We be trippin'
It’s a sad fact of life that we don’t often enough get to tell people how we feel about them or to truly appreciate them before we lose them. I’ve felt that way numerous times, and every time that I write about someone we’ve lost – be it last week or 20 years ago – I always get that same twinge.
I remember sitting down in late 1996 with Blaine Johnson’s family – Mom, Dad, sister, brother Alan -- for a lengthy series of interviews to share his life story in National DRAGSTER after we lost him, and even though I thought I knew Blaine pretty well, I learned things about him I never knew, and my appreciation for who he was away from the racetrack grew enormously.
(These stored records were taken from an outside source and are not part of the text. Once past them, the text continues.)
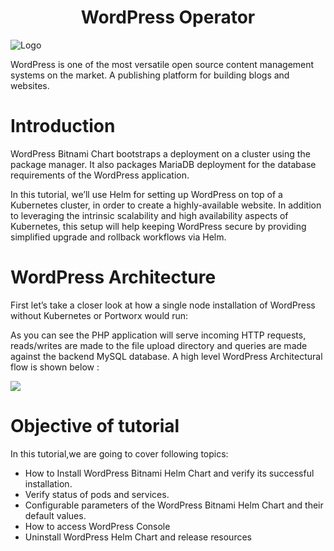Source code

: <h1 align="center">WordPress Operator</h1>

![Logo](_images/logo.png)

WordPress is one of the most versatile open source content management systems on the market. A publishing platform for building blogs and websites.

# Introduction
WordPress Bitnami Chart bootstraps a deployment on a cluster using the  package manager.
It also packages MariaDB deployment for the database requirements of the WordPress application.

In this tutorial, we’ll use Helm for setting up WordPress on top of a Kubernetes cluster, in order to create a highly-available website.
In addition to leveraging the intrinsic scalability and high availability aspects of Kubernetes, this setup will help keeping WordPress secure by providing simplified upgrade and rollback workflows via Helm.

# WordPress Architecture
First let’s take a closer look at how a single node installation of WordPress without Kubernetes or Portworx would run:

As you can see the PHP application will serve incoming HTTP requests, reads/writes are made to the file upload directory and queries are made against the backend MySQL database.
A high level WordPress Architectural flow is shown below :

![](_images/wordpress-architecture.png)

# Objective of tutorial

In this tutorial,we are going to cover following topics:

- How to Install WordPress Bitnami Helm Chart and verify its successful installation.
- Verify status of pods and services. 
- Configurable parameters of the WordPress Bitnami Helm Chart and their default values.
- How to access WordPress Console
- Uninstall WordPress Helm Chart and release resources






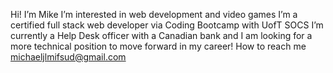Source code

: Hi! I’m Mike
I’m interested in web development and video games
I’m a certified full stack web developer via Coding Bootcamp with UofT SOCS
I’m currently a Help Desk officer with a Canadian bank and I am looking for a more technical position to move forward in my career!
How to reach me michaeljlmifsud@gmail.com
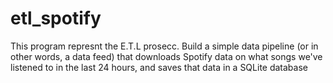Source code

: # etl_spotify
This program represnt the E.T.L prosecc.
Build a simple data pipeline (or in other words, a data feed) that downloads Spotify data on what songs we've listened to in the last 24 hours,
and saves that data in a SQLite database
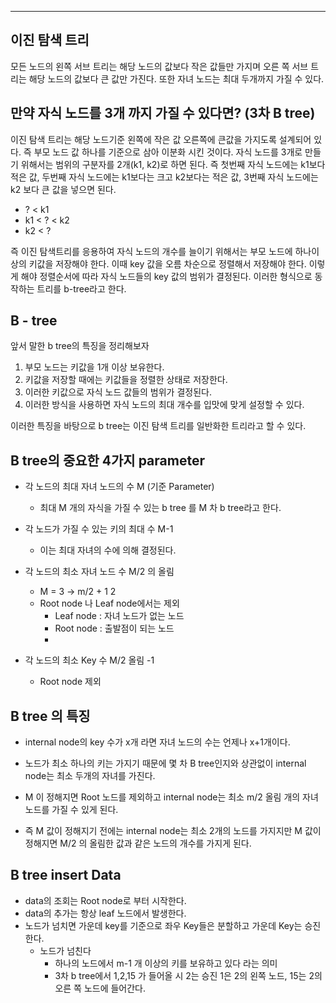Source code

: 
---


## 이진 탐색 트리

 모든 노드의 왼쪽 서브 트리는 해당 노드의 값보다 작은 값들만 가지며 오른 쪽 서브 트리는 해당 노드의 값보다 큰 값만 가진다.
  또한 자녀 노드는 최대 두개까지 가질 수 있다.


## 만약 자식 노드를 3개 까지 가질 수 있다면? (3차 B tree)

 이진 탐색 트리는 해당 노드기준 왼쪽에 작은 값 오른쪽에 큰값을 가지도록 설계되어 있다.  즉 부모 노드 값 하나를 기준으로 삼아 이분화 시킨 것이다. 
  자식 노드를 3개로 만들기 위해서는 범위의 구분자를 2개(k1, k2)로 하면 된다. 즉 첫번째 자식 노드에는 k1보다 적은 값, 두번째 자식 노드에는 k1보다는 크고 k2보다는 적은 값, 3번째 자식 노드에는 k2 보다 큰 값을 넣으면 된다.

- ? < k1
- k1 < ? < k2
- k2 < ?

 즉 이진 탐색트리를 응용하여 자식 노드의 개수를 늘이기 위해서는 부모 노드에 하나이상의 키값을 저장해야 한다. 이때 key 값을 오름 차순으로 정렬해서 저장해야 한다. 이렇게 해야 정렬순서에 따라 자식 노드들의 key 값의 범위가 결정된다. 
  이러한 형식으로 동작하는 트리를 b-tree라고 한다.

## B - tree


 앞서 말한 b tree의 특징을 정리해보자

1. 부모 노드는 키값을 1개 이상 보유한다.
2. 키값을 저장할 때에는 키값들을 정렬한 상태로 저장한다.
3. 이러한 키값으로 자식 노드 값들의 범위가 결정된다.
4. 이러한 방식을 사용하면 자식 노드의 최대 개수를 입맛에 맞게 설정할 수 있다.

 이러한 특징을 바탕으로 b tree는 이진 탐색 트리를 일반화한 트리라고 할 수 있다.

## B tree의 중요한 4가지 parameter

 - 각 노드의 최대 자녀 노드의 수 M (기준 Parameter)
	 - 최대 M 개의 자식을 가질 수 있는 b tree 를 M 차 b tree라고 한다.

- 각 노드가 가질 수 있는 키의 최대 수 M-1
	- 이는 최대 자녀의 수에 의해 결정된다.

- 각 노드의 최소 자녀 노드 수 M/2 의 올림 
	- M = 3 -> m/2 + 1 2
	- Root node 나 Leaf node에서는 제외
		- Leaf node : 자녀 노드가 없는 노드
		- Root node : 출발점이 되는 노드
		- 
- 각 노드의 최소 Key 수 M/2 올림 -1
	- Root node 제외


## B tree 의 특징

- internal node의 key 수가 x개 라면 자녀 노드의 수는 언제나 x+1개이다.

- 노드가 최소 하나의 키는 가지기 때문에 몇 차 B tree인지와 상관없이 internal node는 최소 두개의 자녀를 가진다.

- M 이 정해지면 Root 노드를 제외하고 internal node는 최소 m/2 올림 개의 자녀 노드를 가질 수 있게 된다.

- 즉 M 값이 정해지기 전에는 internal node는 최소 2개의 노드를 가지지만 M 값이 정해지면 M/2 의 올림한 값과 같은 노드의 개수를 가지게 된다.

## B tree insert Data

- data의 조회는 Root node로 부터 시작한다.
- data의 추가는 항상 leaf 노드에서 발생한다.
- 노드가 넘치면 가운데 key를 기준으로 좌우 Key들은 분할하고 가운데 Key는 승진한다.
	- 노드가 넘친다
		- 하나의 노드에서 m-1 개 이상의 키를 보유하고 있다 라는 의미
		- 3차 b tree에서 1,2,15 가 들어올 시  2는 승진 1은 2의 왼쪽 노드, 15는 2의 오른 쪽 노드에 들어간다.

		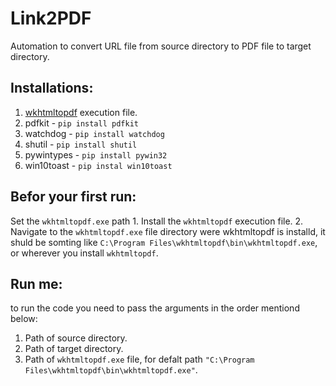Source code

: # Link2PDF
Automation to convert URL file from source directory to PDF file to target directory.

## Installations:
1. [wkhtmltopdf](https://wkhtmltopdf.org/downloads.html) execution file.
2. pdfkit - `pip install pdfkit`
3. watchdog - `pip install watchdog`
4. shutil - `pip install shutil`
5. pywintypes - `pip install pywin32`
6. win10toast - `pip instal win10toast`

## Befor your first run:
Set the `wkhtmltopdf.exe` path 
    1. Install the `wkhtmltopdf` execution file.
    2. Navigate to the `wkhtmltopdf.exe` file directory were wkhtmltopdf is installd, it shuld be somting like `C:\Program Files\wkhtmltopdf\bin\wkhtmltopdf.exe`, or wherever you install `wkhtmltopdf`.

## Run me:
to run the code you need to pass the arguments in the order mentiond below:
1. Path of source directory.
2. Path of target directory.
3. Path of `wkhtmltopdf.exe` file, for defalt path `"C:\Program Files\wkhtmltopdf\bin\wkhtmltopdf.exe"`.  

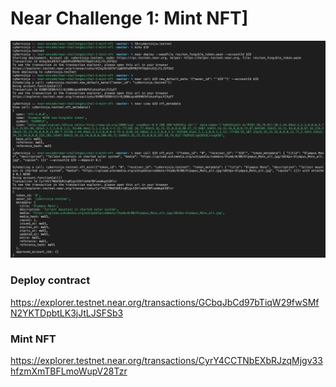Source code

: # Near Challenge 1: Mint NFT]

![Near Challenge 1: Mint NFT](./near-challenge-1.png)

### Deploy contract
https://explorer.testnet.near.org/transactions/GCbqJbCd97bTiqW29fwSMfN2YKTDpbtLK3jJtLJSFSb3

### Mint NFT
https://explorer.testnet.near.org/transactions/CyrY4CCTNbEXbRJzqMjgv33hfzmXmTBFLmoWupV28Tzr
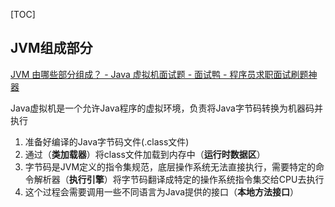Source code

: [TOC]



## JVM组成部分

[JVM 由哪些部分组成？ - Java 虚拟机面试题 - 面试鸭 - 程序员求职面试刷题神器](https://www.mianshiya.com/bank/1789931432793948162/question/1854787878122102785#heading-0)

Java虚拟机是一个允许Java程序的虚拟环境，负责将Java字节码转换为机器码并执行

1. 准备好编译的Java字节码文件(.class文件)
2. 通过（**类加载器**）将class文件加载到内存中（**运行时数据区**）
3. 字节码是JVM定义的指令集规范，底层操作系统无法直接执行，需要特定的命令解析器（**执行引擎**）将字节码翻译成特定的操作系统指令集交给CPU去执行
4. 这个过程会需要调用一些不同语言为Java提供的接口（**本地方法接口**）





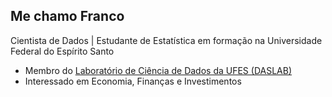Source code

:## Me chamo Franco
Cientista de Dados | Estudante de Estatística em formação na Universidade Federal do Espírito Santo 
- Membro do [Laboratório de Ciência de Dados da UFES (DASLAB)](https://daslab-ufes.github.io/)
- Interessado em Economia, Finanças e Investimentos
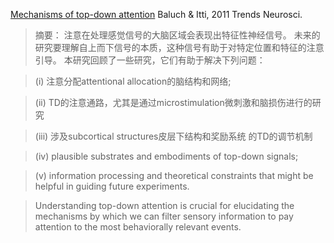 [Mechanisms of top-down attention](https://pubmed.ncbi.nlm.nih.gov/21439656/)
Baluch & Itti, 2011 Trends Neurosci.

>摘要：
>注意在处理感觉信号的大脑区域会表现出特征性神经信号。
>未来的研究要理解自上而下信号的本质，这种信号有助于对特定位置和特征的注意引导。
>本研究回顾了一些研究，它们有助于解决下列问题：

>(i)	注意分配attentional allocation的脑结构和网络; 

>(ii)  TD的注意通路，尤其是通过microstimulation微刺激和脑损伤进行的研究

>(iii) 涉及subcortical structures皮层下结构和奖励系统 的TD的调节机制  

>(iv)	plausible substrates and embodiments of top-down signals; 

>(v)	information processing and theoretical constraints that might be helpful in guiding future experiments. 

>Understanding top-down attention is crucial for elucidating the mechanisms by which we can filter sensory information to pay attention to the most behaviorally relevant events.
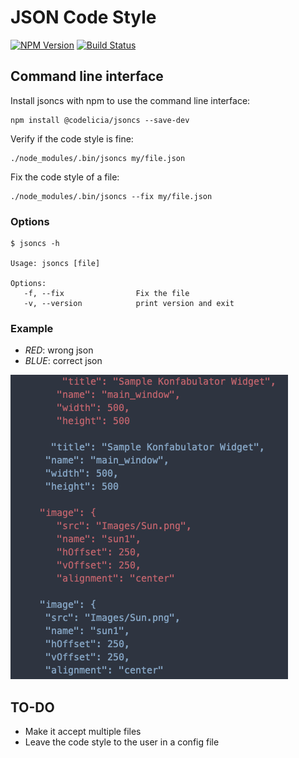 JSON Code Style
=========

[![NPM Version](https://img.shields.io/npm/v/@codelicia/jsoncs)](https://www.npmjs.org/package/@codelicia/jsoncs)
[![Build Status](https://travis-ci.org/codelicia/jsoncs.svg?branch=master)](https://travis-ci.org/codelicia/jsoncs)

## Command line interface
Install jsoncs with npm to use the command line interface:

    npm install @codelicia/jsoncs --save-dev

Verify if the code style is fine:

    ./node_modules/.bin/jsoncs my/file.json

Fix the code style of a file:

    ./node_modules/.bin/jsoncs --fix my/file.json

### Options 

    $ jsoncs -h

    Usage: jsoncs [file]

    Options:
       -f, --fix                Fix the file
       -v, --version            print version and exit

### Example

* _RED_: wrong json
* _BLUE_: correct json

![](./example.png)

## TO-DO

* Make it accept multiple files
* Leave the code style to the user in a config file
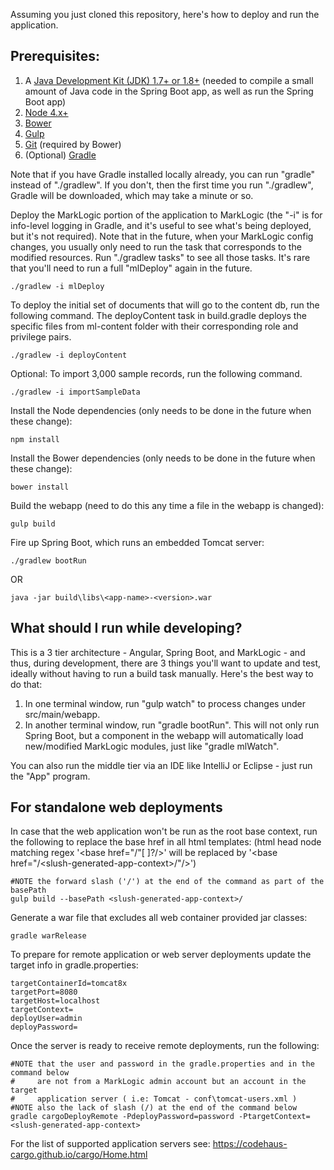 Assuming you just cloned this repository, here's how to deploy and run the application. 

## Prerequisites:

1. A [Java Development Kit (JDK) 1.7+ or 1.8+](http://www.oracle.com/technetwork/java/javase/downloads/index.html) (needed to compile a small amount of Java code in the Spring Boot app, as well as run the Spring Boot app)
1. [Node 4.x+](https://nodejs.org/en/download/)
1. [Bower](https://www.npmjs.com/package/bower)
1. [Gulp](https://www.npmjs.com/package/gulp)
1. [Git](https://git-scm.com/downloads) (required by Bower)
1. (Optional) [Gradle](http://gradle.org/gradle-download/)

Note that if you have Gradle installed locally already, you can run "gradle" instead of "./gradlew". 
If you don't, then the first time you run "./gradlew", Gradle will be downloaded, which may take a 
minute or so.

Deploy the MarkLogic portion of the application to MarkLogic (the "-i" is for info-level logging in Gradle, and
it's useful to see what's being deployed, but it's not required). Note that in the future, when your
MarkLogic config changes, you usually only need to run the task that corresponds to the modified resources.
Run "./gradlew tasks" to see all those tasks. It's rare that you'll need to run a full "mlDeploy" again in
the future.

    ./gradlew -i mlDeploy
    
To deploy the initial set of documents that will go to the content db, run the following command.
The deployContent task in build.gradle deploys the specific files from ml-content folder with their corresponding role 
and privilege pairs. 

    ./gradlew -i deployContent
    
Optional: To import 3,000 sample records, run the following command.
  
    ./gradlew -i importSampleData
    
Install the Node dependencies (only needs to be done in the future when these change):

    npm install

Install the Bower dependencies (only needs to be done in the future when these change):

    bower install

Build the webapp (need to do this any time a file in the webapp is changed):

    gulp build

Fire up Spring Boot, which runs an embedded Tomcat server:

    ./gradlew bootRun
  OR
    
    java -jar build\libs\<app-name>-<version>.war
    
## What should I run while developing?

This is a 3 tier architecture - Angular, Spring Boot, and MarkLogic - and thus, during development, 
there are 3 things you'll want to update and test, ideally without having to run a build task manually. 
Here's the best way to do that:

1. In one terminal window, run "gulp watch" to process changes under src/main/webapp.
2. In another terminal window, run "gradle bootRun". This will not only run Spring Boot, but a component in the webapp 
will automatically load new/modified MarkLogic modules, just like "gradle mlWatch". 

You can also run the middle tier via an IDE like IntelliJ or Eclipse - just run the "App" program.

## For standalone web deployments 

In case that the web application won't be run as the root base context, run the following to replace the base href 
in all html templates: 
(html head node matching regex '<base href="/"[ ]?/>' will be replaced by '\<base href="/\<slush-generated-app-context\>/"/>')

    #NOTE the forward slash ('/') at the end of the command as part of the basePath
    gulp build --basePath <slush-generated-app-context>/

Generate a war file that excludes all web container provided jar classes:

    gradle warRelease
     
To prepare for remote application or web server deployments update the target info in gradle.properties:

    targetContainerId=tomcat8x    
    targetPort=8080    
    targetHost=localhost      
    targetContext=    
    deployUser=admin      
    deployPassword=

Once the server is ready to receive remote deployments, run the following:

    #NOTE that the user and password in the gradle.properties and in the command below 
    #     are not from a MarkLogic admin account but an account in the target 
    #     application server ( i.e: Tomcat - conf\tomcat-users.xml )
    #NOTE also the lack of slash (/) at the end of the command below     
    gradle cargoDeployRemote -PdeployPassword=password -PtargetContext=<slush-generated-app-context>
    
For the list of supported application servers see: https://codehaus-cargo.github.io/cargo/Home.html   

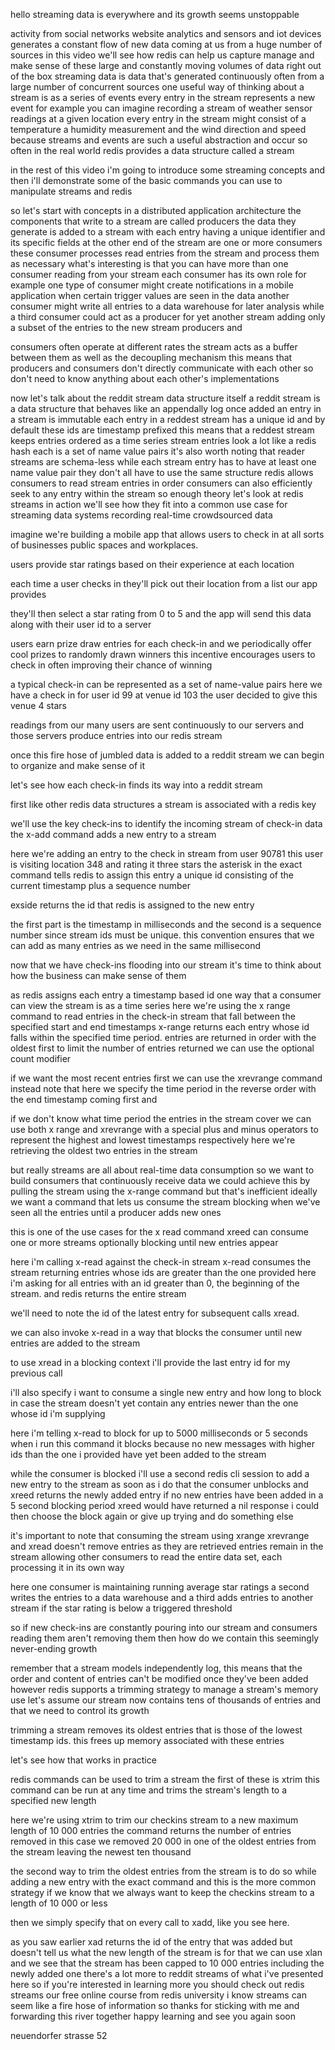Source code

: hello streaming data is everywhere and its growth seems unstoppable 

activity from social networks website analytics and sensors and iot devices generates a constant flow of new data coming at us from a huge number of sources in this video we'll see how redis can help us capture manage and make sense of these large and constantly moving volumes of data right out of the box streaming data is data that's generated continuously often from a large number of concurrent sources one useful way of thinking about a stream is as a series of events every entry in the stream represents a new event for example you can imagine recording a stream of weather sensor readings at a given location every entry in the stream might consist of a temperature a humidity measurement and the wind direction and speed because streams and events are such a useful abstraction and occur so often in the real world redis provides a data structure called a stream 

in the rest of this video i'm going to introduce some streaming concepts and then i'll demonstrate some of the basic commands you can use to manipulate streams and redis 

so let's start with concepts 
in a distributed application architecture the components that write to a stream are called producers the data they generate is added to a stream with each entry having a unique identifier and its specific fields at the other end of the stream are one or more consumers these consumer processes read entries from the stream and process them as necessary what's interesting is that you can have more than one consumer reading from your stream each consumer has its own role 
for example one type of consumer might create notifications in a mobile application when certain trigger values are seen in the data another consumer might write all entries to a data warehouse for later analysis while a third consumer could act as a producer for yet another stream adding only a subset of the entries to the new stream producers and 

consumers often operate at different rates the stream acts as a buffer between them as well as the decoupling mechanism this means that producers and consumers don't directly communicate with each other so don't need to know anything about each other's implementations 

now let's talk about the reddit stream data structure itself a reddit stream is a data structure that behaves like an appendally log once added an entry in a stream is immutable each entry in a reddest stream has a unique id and by default these ids are timestamp prefixed this means that a reddest stream keeps entries ordered as a time series stream entries look a lot like a redis hash each is a set of name value pairs it's also worth noting that reader streams are schema-less while each stream entry has to have at least one name value pair they don't all have to use the same structure redis allows consumers to read stream entries in order consumers can also efficiently seek to any entry within the stream so enough theory let's look at redis streams in action we'll see how they fit into a common use case for streaming data systems recording real-time crowdsourced data 

imagine we're building a mobile app that allows users to check in at all sorts of businesses public spaces and workplaces. 

users provide star ratings based on their experience at each location 

each time a user checks in they'll pick out their location from a list our app provides 

they'll then select a star rating from 0 to 5 and the app will send this data along with their user id to a server 

users earn prize draw entries for each check-in and we periodically offer cool prizes to randomly drawn winners 
this incentive encourages users to check in often improving their chance of winning


a typical check-in can be represented as a set of name-value pairs 
here we have a check in for user id 99 at venue id 103 the user decided to give this venue 4 stars 
 
readings from our many users are sent continuously to our servers and those servers produce entries into our redis stream 

once this fire hose of jumbled data is added to a reddit stream we can begin to organize and make sense of it 

let's see how each check-in finds its way into a reddit stream 

first like other redis data structures a stream is associated with a redis key 

we'll use the key check-ins to identify the incoming stream of check-in data the x-add command adds a new entry to a stream 

here we're adding an entry to the check in stream from user 90781 this user is visiting location 348 and rating it three stars the asterisk in the exact command tells redis to assign this entry a unique id consisting of the current timestamp plus a sequence number 

exside returns the id that redis is assigned to the new entry 

the first part is the timestamp in milliseconds and the second is a sequence number 
since stream ids must be unique. 
this convention ensures that we can add as many entries as we need in the same millisecond 

now that we have check-ins flooding into our stream it's time to think about how the business can make sense of them 

as redis assigns each entry a timestamp based id one way that a consumer can view the stream is as a time series 
here we're using the x range command to read entries in the check-in stream that fall between the specified start and end timestamps 
x-range returns each entry whose id falls within the specified time period. 
entries are returned in order with the oldest first 
to limit the number of entries returned we can use the optional count modifier 

if we want the most recent entries first we can use the xrevrange command instead 
note that here we specify the time period in the reverse order with the end timestamp coming first and 


if we don't know what time period the entries in the stream cover we can use both x range and xrevrange with a special plus and minus operators to represent the highest and lowest timestamps respectively here we're retrieving the oldest two entries in the stream 

but really streams are all about real-time data consumption so we want to build consumers that continuously receive data 
we could achieve this by pulling the stream using the x-range command but that's inefficient 
ideally we want a command that lets us consume the stream blocking when we've seen all the entries until a producer adds new ones 

this is one of the use cases for the x read command 
xreed can consume one or more streams optionally blocking until new entries appear 

here i'm calling x-read against the check-in stream 
x-read consumes the stream returning entries whose ids are greater than the one provided 
here i'm asking for all entries with an id greater than 0, the beginning of the stream.
and redis returns the entire stream 
 
we'll need to note the id of the latest entry for subsequent calls xread. 

we can also invoke x-read in a way that blocks the consumer until new entries are added to the stream 

to use xread in a blocking context i'll provide the last entry id for my previous call 

i'll also specify i want to consume a single new entry and how long to block in case the stream doesn't yet contain any entries newer than the one whose id i'm supplying 

here i'm telling x-read to block for up to 5000 milliseconds or 5 seconds when i run this command it blocks because no new messages with higher ids than the one i provided have yet been added to the stream 

while the consumer is blocked i'll use a second redis cli session to add a new entry to the stream as soon as i do that the consumer unblocks and xreed returns the newly added entry if no new entries have been added in a 5 second blocking period xreed would have returned a nil response 
i could then choose the block again or give up trying and do something else 

it's important to note that consuming the stream using xrange  xrevrange and xread doesn't remove entries as they are retrieved 
entries remain in the stream allowing other consumers to read the entire data set, each processing it in its own way 

here one consumer is maintaining running average star ratings 
a second writes the entries to a data warehouse 
and a third adds entries to another stream if the star rating is below a triggered threshold 

so if new check-ins are constantly pouring into our stream and consumers reading them aren't removing them then how do we contain this seemingly never-ending growth 

remember that a stream models independently log, this means that the order and content of entries can't be modified once they've been added 
however redis supports a trimming strategy to manage a stream's memory use 
let's assume our stream now contains tens of thousands of entries and that we need to control its growth 

trimming a stream removes its oldest entries that is those of the lowest timestamp ids.
this frees up memory associated with these entries 

let's see how that works in practice 

redis commands can be used to trim a stream 
the first of these is xtrim 
this command can be run at any time 
and trims the stream's length to a specified new length 

here we're using xtrim to trim our checkins stream to a new maximum length of 10 000 entries 
the command returns the number of entries removed 
in this case we removed 20 000 in one of the oldest entries from the stream leaving the newest ten thousand 

the second way to trim the oldest entries from the stream is to do so while adding a new entry with the exact command and this is the more common strategy if we know that we always want to keep the checkins stream to a length of 10 000 or less 

then we simply specify that on every call to xadd, like you see here. 

as you saw earlier xad returns the id of the entry that was added but doesn't tell us what the new length of the stream is for that we can use xlan and we see that the stream has been capped to 10 000 entries including the newly added one there's a lot more to reddit streams of what i've presented here so if you're interested in learning more you should check out redis streams our free online course from redis university i know streams can seem like a fire hose of information so thanks for sticking with me and forwarding this river together happy learning and see you again soon


neuendorfer strasse 52

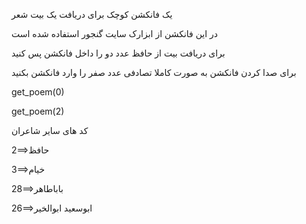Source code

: یک فانکشن کوچک برای دریافت یک بیت شعر



در این فانکشن از ابزارک سایت گنجور استفاده شده است



برای دریافت بیت از حافظ عدد دو را داخل فانکشن پس کنید  

برای صدا کردن فانکشن به صورت کاملا تصادفی عدد صفر را وارد فانکشن بکنید


get_poem(0)

get_poem(2)

کد های سایر شاعران

2==>حافظ

3==>خيام

28==>باباطاهر

26==>ابوسعيد ابوالخير
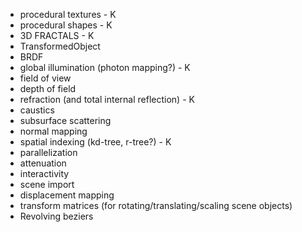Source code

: - procedural textures - K
- procedural shapes - K
- 3D FRACTALS - K
- TransformedObject
- BRDF
- global illumination (photon mapping?) - K
- field of view
- depth of field
- refraction (and total internal reflection) - K
- caustics
- subsurface scattering
- normal mapping
- spatial indexing (kd-tree, r-tree?) - K
- parallelization
- attenuation
- interactivity
- scene import
- displacement mapping
- transform matrices (for rotating/translating/scaling scene objects)
- Revolving beziers
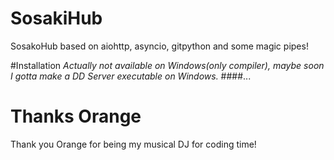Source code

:# SosakiHub
SosakoHub based on aiohttp, asyncio, gitpython and some magic pipes!

#Installation
_Actually not available on Windows(only compiler), maybe soon I gotta make a DD Server executable on Windows._
####...

# Thanks Orange
Thank you Orange for being my musical DJ for coding time!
And each time that I do a “Remembering …” column here, I get a ton of email and comments from people sharing their great memories and thoughts that only again make me wish I knew the subject better. Such was the case with Tripp Shumake. There was an outpouring of comments on my Facebook page after I posted a link to last week’s column, which included touching comments by his daughter, Heather, and, of course, the ol’ Insider Inbox runneth over with similar comments. Below are some of the best.
Al Booton sent this memorable pic of Shumake enjoying a less-than-great moment at the 1982 Southern Nationals, a year after his breakthrough win there. Recalled Booton, “After it ran in SS&DI, the next time I saw Tripp, I asked if he had seen it. He said yes and he would like to have an 8 by 10 and gave me a business card that had Johnny Loper's shop address on it. The next race, I asked if he got it, and he said, ‘Heck no; it's hanging on Johnny's office wall,’ so the next print went to Tripp's house. Now they are both gone, as are many of the great early racers.”
J.R. Ybarra had a great memory of Shumake running Loper’s car and Joe Pisano's car at Orange County Int’l Raceway.
“I distinctly remember one qualifying run in the Pisano Camaro where the car was drifting towards the centerline, and he absolutely refused to lift and legged it to a 6.03, which, if I remember, was low e.t. for qualifying at the time. I just stood there and shook my head in amazement. He is very much missed by SoCal Funny Car fans."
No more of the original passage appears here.